### PROBLEM
The records below must be retyped exactly.
── ENTRIES SHOWN ──
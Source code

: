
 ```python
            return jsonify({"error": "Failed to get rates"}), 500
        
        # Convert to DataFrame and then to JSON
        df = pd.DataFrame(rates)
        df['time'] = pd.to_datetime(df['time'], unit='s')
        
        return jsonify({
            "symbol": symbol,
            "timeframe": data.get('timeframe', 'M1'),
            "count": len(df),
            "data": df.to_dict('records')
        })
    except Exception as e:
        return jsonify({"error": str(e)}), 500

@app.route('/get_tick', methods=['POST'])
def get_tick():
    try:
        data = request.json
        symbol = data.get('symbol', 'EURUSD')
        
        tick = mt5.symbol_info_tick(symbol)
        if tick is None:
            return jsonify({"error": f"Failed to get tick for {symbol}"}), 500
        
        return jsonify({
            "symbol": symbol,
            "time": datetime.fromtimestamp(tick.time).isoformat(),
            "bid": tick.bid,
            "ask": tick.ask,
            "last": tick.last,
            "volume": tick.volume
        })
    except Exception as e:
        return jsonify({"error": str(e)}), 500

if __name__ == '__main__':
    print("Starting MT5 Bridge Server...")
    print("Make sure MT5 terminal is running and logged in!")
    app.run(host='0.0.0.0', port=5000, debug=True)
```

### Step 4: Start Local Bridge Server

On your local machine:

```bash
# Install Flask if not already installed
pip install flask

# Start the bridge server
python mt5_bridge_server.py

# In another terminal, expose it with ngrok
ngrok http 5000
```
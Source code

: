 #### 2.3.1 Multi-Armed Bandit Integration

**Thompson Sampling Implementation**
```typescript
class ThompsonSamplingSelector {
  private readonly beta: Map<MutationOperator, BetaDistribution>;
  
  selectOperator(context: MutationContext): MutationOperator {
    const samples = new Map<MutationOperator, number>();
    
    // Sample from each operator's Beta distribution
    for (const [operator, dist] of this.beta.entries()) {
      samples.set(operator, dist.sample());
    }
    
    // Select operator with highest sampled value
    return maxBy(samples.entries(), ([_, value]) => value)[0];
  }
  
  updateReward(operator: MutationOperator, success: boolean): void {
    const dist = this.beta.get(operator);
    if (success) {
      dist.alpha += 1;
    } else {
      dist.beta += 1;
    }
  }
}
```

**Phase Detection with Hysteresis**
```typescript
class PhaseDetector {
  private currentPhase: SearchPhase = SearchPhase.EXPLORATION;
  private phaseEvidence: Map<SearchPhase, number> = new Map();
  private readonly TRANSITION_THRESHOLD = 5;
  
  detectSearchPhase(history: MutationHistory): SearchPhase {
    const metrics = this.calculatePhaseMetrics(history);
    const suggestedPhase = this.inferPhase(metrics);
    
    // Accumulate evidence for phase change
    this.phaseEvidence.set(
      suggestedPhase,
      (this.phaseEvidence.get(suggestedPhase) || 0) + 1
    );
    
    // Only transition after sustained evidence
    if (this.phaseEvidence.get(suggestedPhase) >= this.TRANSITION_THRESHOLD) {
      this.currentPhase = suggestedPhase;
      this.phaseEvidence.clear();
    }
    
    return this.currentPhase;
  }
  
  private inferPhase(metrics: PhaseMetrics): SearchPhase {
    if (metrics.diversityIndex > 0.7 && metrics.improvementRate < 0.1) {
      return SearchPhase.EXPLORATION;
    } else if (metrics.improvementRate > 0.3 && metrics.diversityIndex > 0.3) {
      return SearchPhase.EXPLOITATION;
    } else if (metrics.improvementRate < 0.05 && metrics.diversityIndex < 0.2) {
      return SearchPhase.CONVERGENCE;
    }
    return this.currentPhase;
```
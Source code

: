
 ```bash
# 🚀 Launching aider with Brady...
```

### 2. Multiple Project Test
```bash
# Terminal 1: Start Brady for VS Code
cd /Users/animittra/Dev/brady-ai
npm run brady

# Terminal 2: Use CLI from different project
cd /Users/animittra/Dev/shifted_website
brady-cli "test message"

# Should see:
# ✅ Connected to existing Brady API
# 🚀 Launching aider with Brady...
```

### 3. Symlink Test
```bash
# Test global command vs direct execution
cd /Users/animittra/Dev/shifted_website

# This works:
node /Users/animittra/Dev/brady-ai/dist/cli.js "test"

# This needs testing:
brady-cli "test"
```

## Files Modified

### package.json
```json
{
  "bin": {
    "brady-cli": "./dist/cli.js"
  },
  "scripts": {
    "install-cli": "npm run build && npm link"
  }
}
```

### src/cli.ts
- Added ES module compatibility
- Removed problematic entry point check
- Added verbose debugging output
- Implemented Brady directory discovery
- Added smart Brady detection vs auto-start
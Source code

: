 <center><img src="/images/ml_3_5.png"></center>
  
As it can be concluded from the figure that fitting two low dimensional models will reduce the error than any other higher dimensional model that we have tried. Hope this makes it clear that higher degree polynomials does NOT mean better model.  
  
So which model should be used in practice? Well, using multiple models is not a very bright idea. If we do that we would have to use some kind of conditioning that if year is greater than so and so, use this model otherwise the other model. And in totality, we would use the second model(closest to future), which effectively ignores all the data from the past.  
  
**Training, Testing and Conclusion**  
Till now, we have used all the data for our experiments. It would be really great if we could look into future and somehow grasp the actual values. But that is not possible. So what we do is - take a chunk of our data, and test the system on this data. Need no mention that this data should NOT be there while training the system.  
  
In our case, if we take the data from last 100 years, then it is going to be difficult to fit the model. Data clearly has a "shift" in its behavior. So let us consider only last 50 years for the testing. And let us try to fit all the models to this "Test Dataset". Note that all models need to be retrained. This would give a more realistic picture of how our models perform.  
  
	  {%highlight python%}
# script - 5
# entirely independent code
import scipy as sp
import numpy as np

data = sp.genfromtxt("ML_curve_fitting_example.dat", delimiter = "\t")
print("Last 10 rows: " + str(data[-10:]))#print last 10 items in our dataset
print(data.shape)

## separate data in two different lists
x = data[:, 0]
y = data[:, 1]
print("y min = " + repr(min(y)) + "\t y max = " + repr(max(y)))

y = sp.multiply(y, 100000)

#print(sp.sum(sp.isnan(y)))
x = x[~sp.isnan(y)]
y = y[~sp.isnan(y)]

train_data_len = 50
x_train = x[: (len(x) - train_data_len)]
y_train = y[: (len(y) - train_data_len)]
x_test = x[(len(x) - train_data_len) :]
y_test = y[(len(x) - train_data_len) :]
───
### ANSWER BOX
Source code

:
 ```python
            return jsonify({"error": "Failed to get rates"}), 500
        
        # Convert to DataFrame and then to JSON
        df = pd.DataFrame(rates)
        df['time'] = pd.to_datetime(df['time'], unit='s')
        
        return jsonify({
            "symbol": symbol,
            "timeframe": data.get('timeframe', 'M1'),
            "count": len(df),
            "data": df.to_dict('records')
        })
    except Exception as e:
        return jsonify({"error": str(e)}), 500

@app.route('/get_tick', methods=['POST'])
def get_tick():
    try:
        data = request.json
        symbol = data.get('symbol', 'EURUSD')
        
        tick = mt5.symbol_info_tick(symbol)
        if tick is None:
            return jsonify({"error": f"Failed to get tick for {symbol}"}), 500
        
        return jsonify({
            "symbol": symbol,
            "time": datetime.fromtimestamp(tick.time).isoformat(),
            "bid": tick.bid,
            "ask": tick.ask,
            "last": tick.last,
            "volume": tick.volume
        })
    except Exception as e:
        return jsonify({"error": str(e)}), 500

if __name__ == '__main__':
    print("Starting MT5 Bridge Server...")
    print("Make sure MT5 terminal is running and logged in!")
    app.run(host='0.0.0.0', port=5000, debug=True)
```

### Step 4: Start Local Bridge Server

On your local machine:

```bash
# Install Flask if not already installed
pip install flask

# Start the bridge server
python mt5_bridge_server.py

# In another terminal, expose it with ngrok
ngrok http 5000
```
Source code

: #### 2.3.1 Multi-Armed Bandit Integration

**Thompson Sampling Implementation**
```typescript
class ThompsonSamplingSelector {
  private readonly beta: Map<MutationOperator, BetaDistribution>;
  
  selectOperator(context: MutationContext): MutationOperator {
    const samples = new Map<MutationOperator, number>();
    
    // Sample from each operator's Beta distribution
    for (const [operator, dist] of this.beta.entries()) {
      samples.set(operator, dist.sample());
    }
    
    // Select operator with highest sampled value
    return maxBy(samples.entries(), ([_, value]) => value)[0];
  }
  
  updateReward(operator: MutationOperator, success: boolean): void {
    const dist = this.beta.get(operator);
    if (success) {
      dist.alpha += 1;
    } else {
      dist.beta += 1;
    }
  }
}
```

**Phase Detection with Hysteresis**
```typescript
class PhaseDetector {
  private currentPhase: SearchPhase = SearchPhase.EXPLORATION;
  private phaseEvidence: Map<SearchPhase, number> = new Map();
  private readonly TRANSITION_THRESHOLD = 5;
  
  detectSearchPhase(history: MutationHistory): SearchPhase {
    const metrics = this.calculatePhaseMetrics(history);
    const suggestedPhase = this.inferPhase(metrics);
    
    // Accumulate evidence for phase change
    this.phaseEvidence.set(
      suggestedPhase,
      (this.phaseEvidence.get(suggestedPhase) || 0) + 1
    );
    
    // Only transition after sustained evidence
    if (this.phaseEvidence.get(suggestedPhase) >= this.TRANSITION_THRESHOLD) {
      this.currentPhase = suggestedPhase;
      this.phaseEvidence.clear();
    }
    
    return this.currentPhase;
  }
  
  private inferPhase(metrics: PhaseMetrics): SearchPhase {
    if (metrics.diversityIndex > 0.7 && metrics.improvementRate < 0.1) {
      return SearchPhase.EXPLORATION;
    } else if (metrics.improvementRate > 0.3 && metrics.diversityIndex > 0.3) {
      return SearchPhase.EXPLOITATION;
    } else if (metrics.improvementRate < 0.05 && metrics.diversityIndex < 0.2) {
      return SearchPhase.CONVERGENCE;
    }
    return this.currentPhase;
```
Source code

:
 ```bash
# 🚀 Launching aider with Brady...
```

### 2. Multiple Project Test
```bash
# Terminal 1: Start Brady for VS Code
cd /Users/animittra/Dev/brady-ai
npm run brady

# Terminal 2: Use CLI from different project
cd /Users/animittra/Dev/shifted_website
brady-cli "test message"

# Should see:
# ✅ Connected to existing Brady API
# 🚀 Launching aider with Brady...
```

### 3. Symlink Test
```bash
# Test global command vs direct execution
cd /Users/animittra/Dev/shifted_website

# This works:
node /Users/animittra/Dev/brady-ai/dist/cli.js "test"

# This needs testing:
brady-cli "test"
```

## Files Modified

### package.json
```json
{
  "bin": {
    "brady-cli": "./dist/cli.js"
  },
  "scripts": {
    "install-cli": "npm run build && npm link"
  }
}
```

### src/cli.ts
- Added ES module compatibility
- Removed problematic entry point check
- Added verbose debugging output
- Implemented Brady directory discovery
- Added smart Brady detection vs auto-start
Source code

: <center><img src="/images/ml_3_5.png"></center>
  
As it can be concluded from the figure that fitting two low dimensional models will reduce the error than any other higher dimensional model that we have tried. Hope this makes it clear that higher degree polynomials does NOT mean better model.  
  
So which model should be used in practice? Well, using multiple models is not a very bright idea. If we do that we would have to use some kind of conditioning that if year is greater than so and so, use this model otherwise the other model. And in totality, we would use the second model(closest to future), which effectively ignores all the data from the past.  
  
**Training, Testing and Conclusion**  
Till now, we have used all the data for our experiments. It would be really great if we could look into future and somehow grasp the actual values. But that is not possible. So what we do is - take a chunk of our data, and test the system on this data. Need no mention that this data should NOT be there while training the system.  
  
In our case, if we take the data from last 100 years, then it is going to be difficult to fit the model. Data clearly has a "shift" in its behavior. So let us consider only last 50 years for the testing. And let us try to fit all the models to this "Test Dataset". Note that all models need to be retrained. This would give a more realistic picture of how our models perform.  
  
	  {%highlight python%}
# script - 5
# entirely independent code
import scipy as sp
import numpy as np

data = sp.genfromtxt("ML_curve_fitting_example.dat", delimiter = "\t")
print("Last 10 rows: " + str(data[-10:]))#print last 10 items in our dataset
print(data.shape)

## separate data in two different lists
x = data[:, 0]
y = data[:, 1]
print("y min = " + repr(min(y)) + "\t y max = " + repr(max(y)))

y = sp.multiply(y, 100000)

#print(sp.sum(sp.isnan(y)))
x = x[~sp.isnan(y)]
y = y[~sp.isnan(y)]

train_data_len = 50
x_train = x[: (len(x) - train_data_len)]
y_train = y[: (len(y) - train_data_len)]
x_test = x[(len(x) - train_data_len) :]
y_test = y[(len(x) - train_data_len) :]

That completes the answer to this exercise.